Your objective:
Whatever appears in the entries must be given again exactly.

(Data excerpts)
──────────

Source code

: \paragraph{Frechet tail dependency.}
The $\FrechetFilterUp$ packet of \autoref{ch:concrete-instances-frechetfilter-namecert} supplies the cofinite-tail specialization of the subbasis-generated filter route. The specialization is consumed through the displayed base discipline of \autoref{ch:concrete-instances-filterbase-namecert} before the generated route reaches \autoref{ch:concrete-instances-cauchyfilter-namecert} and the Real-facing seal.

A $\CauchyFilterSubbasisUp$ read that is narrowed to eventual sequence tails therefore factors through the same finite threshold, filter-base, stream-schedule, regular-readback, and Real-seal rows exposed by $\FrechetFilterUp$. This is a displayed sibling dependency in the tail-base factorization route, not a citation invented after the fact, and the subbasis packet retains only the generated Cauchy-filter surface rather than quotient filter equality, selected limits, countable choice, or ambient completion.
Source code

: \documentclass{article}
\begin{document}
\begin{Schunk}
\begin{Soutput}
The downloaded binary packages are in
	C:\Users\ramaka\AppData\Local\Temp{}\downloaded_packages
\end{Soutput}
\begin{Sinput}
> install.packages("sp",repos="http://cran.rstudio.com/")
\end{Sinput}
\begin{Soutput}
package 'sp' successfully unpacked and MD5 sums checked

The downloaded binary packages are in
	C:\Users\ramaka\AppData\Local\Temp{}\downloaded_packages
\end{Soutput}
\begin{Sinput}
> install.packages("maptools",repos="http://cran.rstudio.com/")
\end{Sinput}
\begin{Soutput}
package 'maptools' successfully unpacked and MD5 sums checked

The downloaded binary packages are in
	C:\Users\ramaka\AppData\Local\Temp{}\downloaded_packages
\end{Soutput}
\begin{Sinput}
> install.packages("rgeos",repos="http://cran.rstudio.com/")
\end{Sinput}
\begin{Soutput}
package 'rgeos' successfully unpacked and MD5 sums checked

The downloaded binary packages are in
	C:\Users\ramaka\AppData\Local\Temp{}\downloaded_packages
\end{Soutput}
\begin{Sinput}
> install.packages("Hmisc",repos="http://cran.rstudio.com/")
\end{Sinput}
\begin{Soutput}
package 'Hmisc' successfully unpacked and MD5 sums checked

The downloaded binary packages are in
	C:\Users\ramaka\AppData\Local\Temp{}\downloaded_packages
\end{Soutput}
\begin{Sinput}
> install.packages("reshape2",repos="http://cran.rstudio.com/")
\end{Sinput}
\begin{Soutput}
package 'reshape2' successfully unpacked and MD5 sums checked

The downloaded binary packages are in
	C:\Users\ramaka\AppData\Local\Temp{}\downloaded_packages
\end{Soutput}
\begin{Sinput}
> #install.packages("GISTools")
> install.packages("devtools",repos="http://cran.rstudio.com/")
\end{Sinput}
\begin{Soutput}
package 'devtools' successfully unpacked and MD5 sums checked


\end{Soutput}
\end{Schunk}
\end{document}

──────────

Result:
Source code

: \paragraph{Frechet tail dependency.}
The $\FrechetFilterUp$ packet of \autoref{ch:concrete-instances-frechetfilter-namecert} supplies the cofinite-tail specialization of the subbasis-generated filter route. The specialization is consumed through the displayed base discipline of \autoref{ch:concrete-instances-filterbase-namecert} before the generated route reaches \autoref{ch:concrete-instances-cauchyfilter-namecert} and the Real-facing seal.

A $\CauchyFilterSubbasisUp$ read that is narrowed to eventual sequence tails therefore factors through the same finite threshold, filter-base, stream-schedule, regular-readback, and Real-seal rows exposed by $\FrechetFilterUp$. This is a displayed sibling dependency in the tail-base factorization route, not a citation invented after the fact, and the subbasis packet retains only the generated Cauchy-filter surface rather than quotient filter equality, selected limits, countable choice, or ambient completion.
Source code

: \documentclass{article}
\begin{document}
\begin{Schunk}
\begin{Soutput}
The downloaded binary packages are in
	C:\Users\ramaka\AppData\Local\Temp{}\downloaded_packages
\end{Soutput}
\begin{Sinput}
> install.packages("sp",repos="http://cran.rstudio.com/")
\end{Sinput}
\begin{Soutput}
package 'sp' successfully unpacked and MD5 sums checked

The downloaded binary packages are in
	C:\Users\ramaka\AppData\Local\Temp{}\downloaded_packages
\end{Soutput}
\begin{Sinput}
> install.packages("maptools",repos="http://cran.rstudio.com/")
\end{Sinput}
\begin{Soutput}
package 'maptools' successfully unpacked and MD5 sums checked

The downloaded binary packages are in
	C:\Users\ramaka\AppData\Local\Temp{}\downloaded_packages
\end{Soutput}
\begin{Sinput}
> install.packages("rgeos",repos="http://cran.rstudio.com/")
\end{Sinput}
\begin{Soutput}
package 'rgeos' successfully unpacked and MD5 sums checked

The downloaded binary packages are in
	C:\Users\ramaka\AppData\Local\Temp{}\downloaded_packages
\end{Soutput}
\begin{Sinput}
> install.packages("Hmisc",repos="http://cran.rstudio.com/")
\end{Sinput}
\begin{Soutput}
package 'Hmisc' successfully unpacked and MD5 sums checked

The downloaded binary packages are in
	C:\Users\ramaka\AppData\Local\Temp{}\downloaded_packages
\end{Soutput}
\begin{Sinput}
> install.packages("reshape2",repos="http://cran.rstudio.com/")
\end{Sinput}
\begin{Soutput}
package 'reshape2' successfully unpacked and MD5 sums checked

The downloaded binary packages are in
	C:\Users\ramaka\AppData\Local\Temp{}\downloaded_packages
\end{Soutput}
\begin{Sinput}
> #install.packages("GISTools")
> install.packages("devtools",repos="http://cran.rstudio.com/")
\end{Sinput}
\begin{Soutput}
package 'devtools' successfully unpacked and MD5 sums checked


\end{Soutput}
\end{Schunk}
\end{document}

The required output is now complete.